There was a role-playing exercise at my work the other day.
My job was to watch what the two players were doing and note down my impressions. It was quite entertaining.
I won’t go into details but they gave pretty good performances – a little stilted at first, but growing in stature and confidence as the simulation progressed. It was like proper amateur dramatics.
When it finished, the “watchers” were asked what they had written down. In my case, I’d drawn a doodle with lots of arrows in it, a vaguely phallic squiggle and a single sentence in amazingly scruffy shorthand: why do people role-play?
It’s a puzzler, but not an uncommon occurrence. I once went through six months of gruelling interviews and assessments for MI6. Again I won’t go into details, from fear of being “erased” by the British State, but there was plenty of role-play. So much so you started to question whether anyone was who they said they were. You forgot whether you were playing a role or being yourself. In fact, you forgot what being yourself even meant.
By the end, when someone called your real name you didn’t flinch: you just spun round on your heels and shot them in the face. I’m joking – it’s always the kneecaps first.
At one point I remember running through Piccadilly Circus in the rain to find a woman who was pretending to be someone else. When I found her in an alleyway, hunched over a briefcase, she didn’t say: “Oh fab, lets get the role-play started.”

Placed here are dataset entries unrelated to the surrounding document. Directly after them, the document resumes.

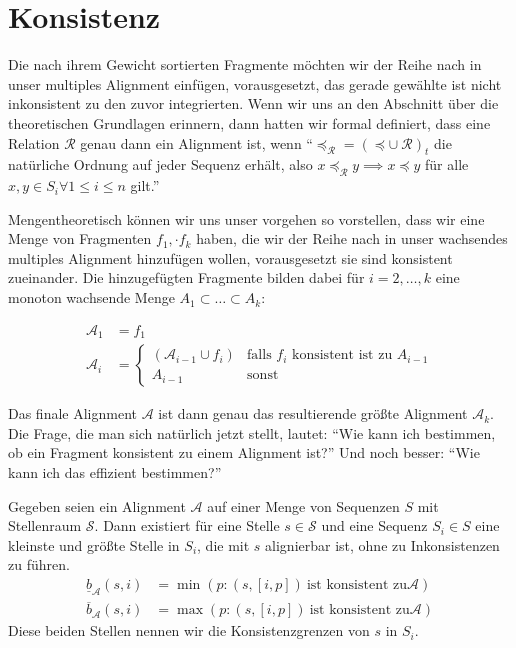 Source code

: \section{Konsistenz}

Die nach ihrem Gewicht sortierten Fragmente möchten wir der Reihe nach in unser multiples Alignment einfügen, vorausgesetzt, das gerade gewählte ist nicht inkonsistent zu den zuvor integrierten. Wenn wir uns an den Abschnitt über die theoretischen Grundlagen erinnern, dann hatten wir formal definiert, dass eine Relation $\mathcal{R}$ genau dann ein Alignment ist, wenn \enquote{$\preceq_{\mathcal{R}}=(\preceq \cup\: \mathcal{R})_t$ die natürliche Ordnung auf jeder Sequenz erhält, also $x \preceq_{\mathcal{R}} y \implies x \preceq y$ für alle $x,y \in S_i \forall 1\leq i \leq n$ gilt.}

Mengentheoretisch können wir uns unser vorgehen so vorstellen, dass wir eine Menge von Fragmenten $f_1, \cdot f_k$ haben, die wir der Reihe nach in unser wachsendes multiples Alignment hinzufügen wollen, vorausgesetzt sie sind konsistent zueinander. Die hinzugefügten Fragmente bilden dabei für $i = 2, \dots, k$ eine monoton wachsende Menge $A_1 \subset \dots \subset A_k$:

\begin{equation}
\begin{split}
	\mathcal{A}_1 &= f_1 \\
	\mathcal{A}_i &= 
		\begin{cases}
			(\mathcal{A}_{i-1} \cup f_i) & \text{falls $f_i$ konsistent ist zu $A_{i-1}$} \\
			A_{i-1} & \text{sonst} 
		\end{cases}
\end{split}
\end{equation} 

Das finale Alignment $\mathcal{A}$ ist dann genau das resultierende größte Alignment $\mathcal{A}_k$. Die Frage, die man sich natürlich jetzt stellt, lautet: \enquote{Wie kann ich bestimmen, ob ein Fragment konsistent zu einem Alignment ist?} Und noch besser: \enquote{Wie kann ich das effizient bestimmen?}

\begin{definition}[Konsistenzgrenze]
	Gegeben seien ein Alignment $\mathcal{A}$ auf einer Menge von Sequenzen $S$ mit Stellenraum $\mathcal{S}$. Dann existiert für eine Stelle $s \in \mathcal{S}$ und eine Sequenz $S_i \in S$ eine kleinste und größte Stelle in $S_i$, die mit $s$ alignierbar ist, ohne zu Inkonsistenzen zu führen.
	\begin{equation}
	\begin{split}
	\underline{b}_\mathcal{A}(s,i) &= \min(p: (s,[i,p])\: \text{ist konsistent zu} \mathcal{A}) \\
	\overline{b}_\mathcal{A}(s,i) &= \max(p: (s,[i,p])\: \text{ist konsistent zu} \mathcal{A})
	\end{split} 
	\end{equation}
	Diese beiden Stellen nennen wir die Konsistenzgrenzen von $s$ in $S_i$. 
\end{definition}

She was already in the zone, and really convincing. OK, it was more like a Crimewatch reconstruction than actual life – but a really good Crimewatch, a vintage edition. We talked about ... no, I’ve said enough: somebody’s going to find me and ... no, shut your hole ...
Advocates of role-play champion it as a safe way to explore aspects of yourself that you otherwise wouldn’t countenance. It’s a fantasy world and enticing in its own way. Kids thrive on it, and well they should. But it feels a bit weird as an adult, particularly in an office environment at 11 in the morning.
You feel as if you should get down on the floor with a bowl of Smarties and start braiding each other’s hair; maybe meet up again at lunchtime to make daisy chains and play on the chutes in the park. But don’t dilly-dally, colleagues: last one there’s a hairy kipper.
What you do in the comfort of your own home is a different matter. I’ve lost count of the times I’ve dressed up as a fireman, kicked in my front door, dragged my wife through to the bedroom and whacked my hose onto the bedsheets. “Don’t worry,” I’ll shout as the mattress bursts into flames and the smoke alarm starts bleating: “It’s only role-play.”
When the neighbours start banging on the walls and the real fire brigade screeches to a halt outside, I have to shout again: “Really, don’t worry – we’re having fun!”
When a role-play you’ve been involved in works out you feel grand, but when it doesn’t you can get a nasty beamer. And sadly the world is full of role-play detectives just waiting to trip you up.
You’ll easily spot them. When they don’t like a film they’ll say: “Oh, it didn’t feel real to me, it was as if the actor was playing a role.” Now, I ask you! An actor? In a film? Playing a role? There’s no fooling some folk. They probably work for the secret service.